__Problem to solve__
Find the line containing "- **Posible escenario**: Curva" in the records below. Copy exactly that line and each one after it, ending at the line containing "licencias o hardware**", and nothing more.

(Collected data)
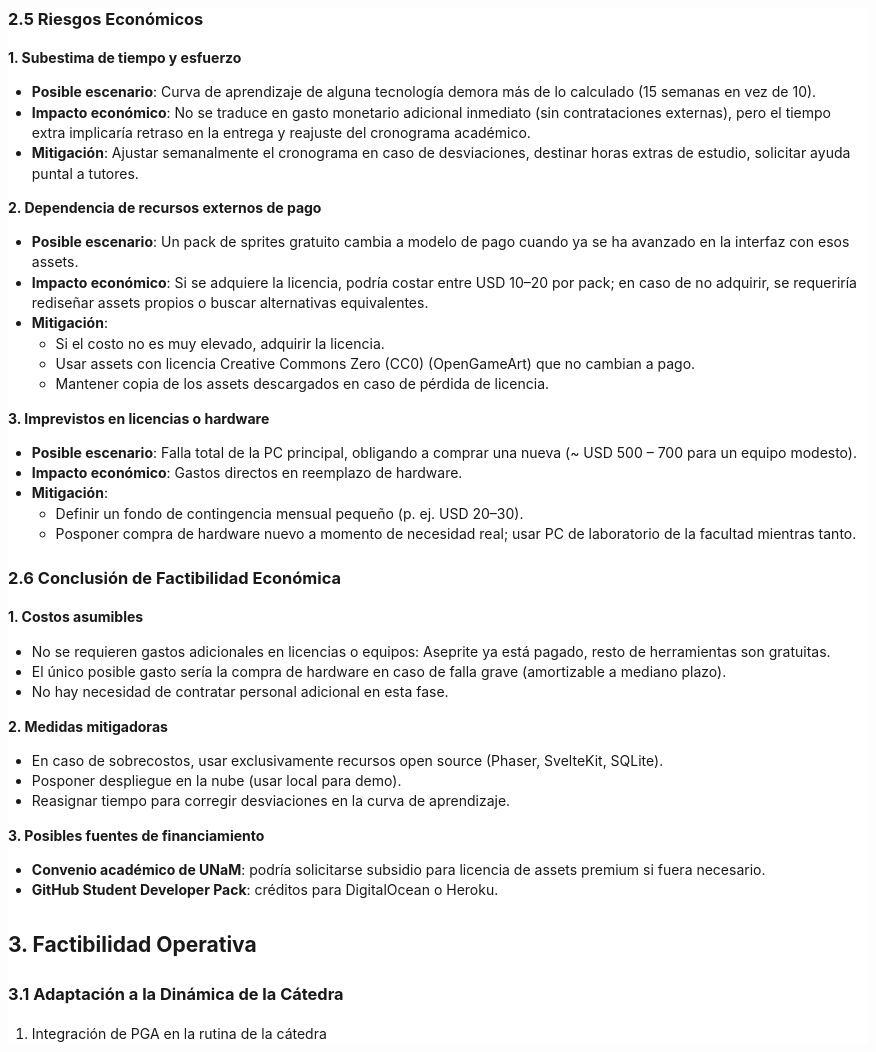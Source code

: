 ### 2.5 Riesgos Económicos

**1. Subestima de tiempo y esfuerzo**
  - **Posible escenario**: Curva de aprendizaje de alguna tecnología demora más de lo calculado (15 semanas en vez de 10).
  - **Impacto económico**: No se traduce en gasto monetario adicional inmediato (sin contrataciones externas), pero el tiempo extra implicaría retraso en la entrega y reajuste del cronograma académico.
  - **Mitigación**: Ajustar semanalmente el cronograma en caso de desviaciones, destinar horas extras de estudio, solicitar ayuda puntal a tutores.

**2. Dependencia de recursos externos de pago**
  - **Posible escenario**: Un pack de sprites gratuito cambia a modelo de pago cuando ya se ha avanzado en la interfaz con esos assets.
  - **Impacto económico**: Si se adquiere la licencia, podría costar entre USD 10–20 por pack; en caso de no adquirir, se requeriría rediseñar assets propios o buscar alternativas equivalentes.
  - **Mitigación**:
    - Si el costo no es muy elevado, adquirir la licencia.
    - Usar assets con licencia Creative Commons Zero (CC0) (OpenGameArt) que no cambian a pago.
    - Mantener copia de los assets descargados en caso de pérdida de licencia.

**3. Imprevistos en licencias o hardware**
  - **Posible escenario**: Falla total de la PC principal, obligando a comprar una nueva (~ USD 500 – 700 para un equipo modesto).
  - **Impacto económico**: Gastos directos en reemplazo de hardware.
  - **Mitigación**:
    - Definir un fondo de contingencia mensual pequeño (p. ej. USD 20–30).
    - Posponer compra de hardware nuevo a momento de necesidad real; usar PC de laboratorio de la facultad mientras tanto.

### 2.6 Conclusión de Factibilidad Económica
**1. Costos asumibles**
  - No se requieren gastos adicionales en licencias o equipos: Aseprite ya está pagado, resto de herramientas son gratuitas.
  - El único posible gasto sería la compra de hardware en caso de falla grave (amortizable a mediano plazo).
  - No hay necesidad de contratar personal adicional en esta fase.

**2. Medidas mitigadoras**
  - En caso de sobrecostos, usar exclusivamente recursos open source (Phaser, SvelteKit, SQLite).
  - Posponer despliegue en la nube (usar local para demo).
  - Reasignar tiempo para corregir desviaciones en la curva de aprendizaje.

**3. Posibles fuentes de financiamiento**
  - **Convenio académico de UNaM**: podría solicitarse subsidio para licencia de assets premium si fuera necesario.
  - **GitHub Student Developer Pack**: créditos para DigitalOcean o Heroku.

## 3. Factibilidad Operativa
### 3.1 Adaptación a la Dinámica de la Cátedra
1. Integración de PGA en la rutina de la cátedra
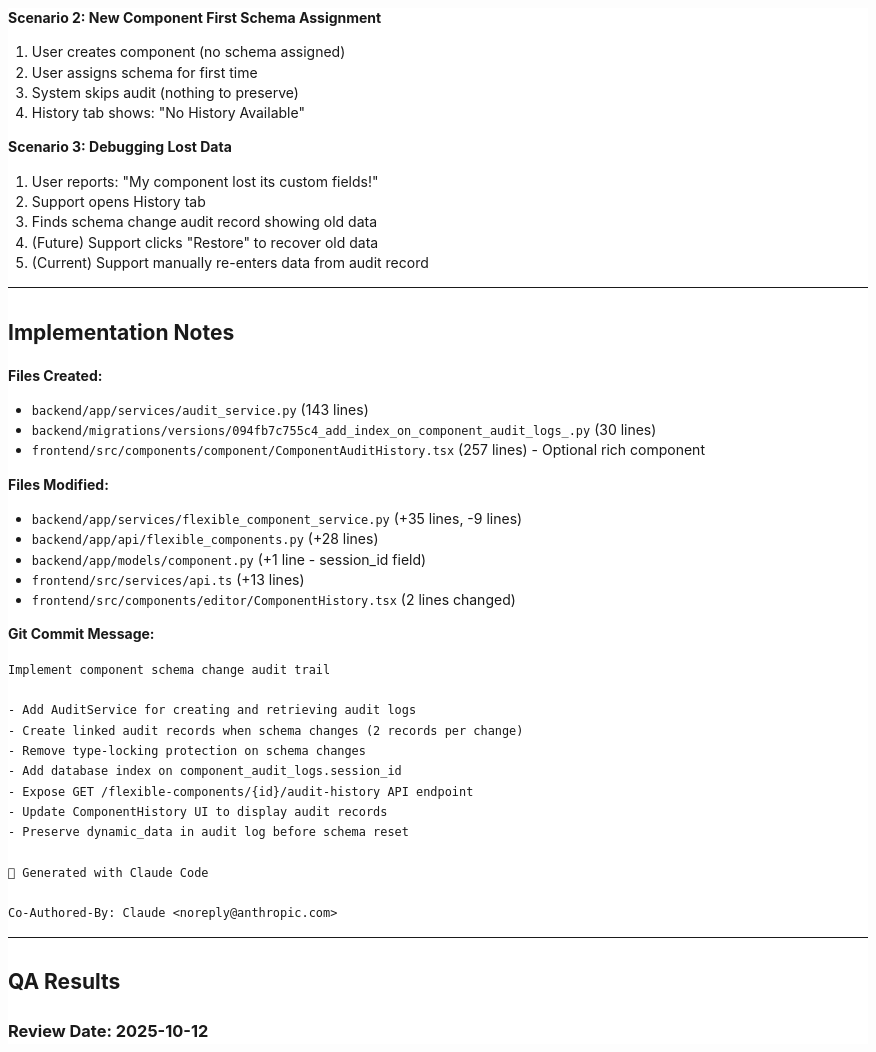 **Scenario 2: New Component First Schema Assignment**

1. User creates component (no schema assigned)
2. User assigns schema for first time
3. System skips audit (nothing to preserve)
4. History tab shows: "No History Available"

**Scenario 3: Debugging Lost Data**

1. User reports: "My component lost its custom fields!"
2. Support opens History tab
3. Finds schema change audit record showing old data
4. (Future) Support clicks "Restore" to recover old data
5. (Current) Support manually re-enters data from audit record

---

## Implementation Notes

**Files Created:**
- `backend/app/services/audit_service.py` (143 lines)
- `backend/migrations/versions/094fb7c755c4_add_index_on_component_audit_logs_.py` (30 lines)
- `frontend/src/components/component/ComponentAuditHistory.tsx` (257 lines) - Optional rich component

**Files Modified:**
- `backend/app/services/flexible_component_service.py` (+35 lines, -9 lines)
- `backend/app/api/flexible_components.py` (+28 lines)
- `backend/app/models/component.py` (+1 line - session_id field)
- `frontend/src/services/api.ts` (+13 lines)
- `frontend/src/components/editor/ComponentHistory.tsx` (2 lines changed)

**Git Commit Message:**
```
Implement component schema change audit trail

- Add AuditService for creating and retrieving audit logs
- Create linked audit records when schema changes (2 records per change)
- Remove type-locking protection on schema changes
- Add database index on component_audit_logs.session_id
- Expose GET /flexible-components/{id}/audit-history API endpoint
- Update ComponentHistory UI to display audit records
- Preserve dynamic_data in audit log before schema reset

🤖 Generated with Claude Code

Co-Authored-By: Claude <noreply@anthropic.com>
```

---

## QA Results

### Review Date: 2025-10-12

__Result of this task__
  - **Posible escenario**: Curva de aprendizaje de alguna tecnología demora más de lo calculado (15 semanas en vez de 10).
  - **Impacto económico**: No se traduce en gasto monetario adicional inmediato (sin contrataciones externas), pero el tiempo extra implicaría retraso en la entrega y reajuste del cronograma académico.
  - **Mitigación**: Ajustar semanalmente el cronograma en caso de desviaciones, destinar horas extras de estudio, solicitar ayuda puntal a tutores.

**2. Dependencia de recursos externos de pago**
  - **Posible escenario**: Un pack de sprites gratuito cambia a modelo de pago cuando ya se ha avanzado en la interfaz con esos assets.
  - **Impacto económico**: Si se adquiere la licencia, podría costar entre USD 10–20 por pack; en caso de no adquirir, se requeriría rediseñar assets propios o buscar alternativas equivalentes.
  - **Mitigación**:
    - Si el costo no es muy elevado, adquirir la licencia.
    - Usar assets con licencia Creative Commons Zero (CC0) (OpenGameArt) que no cambian a pago.
    - Mantener copia de los assets descargados en caso de pérdida de licencia.

**3. Imprevistos en licencias o hardware**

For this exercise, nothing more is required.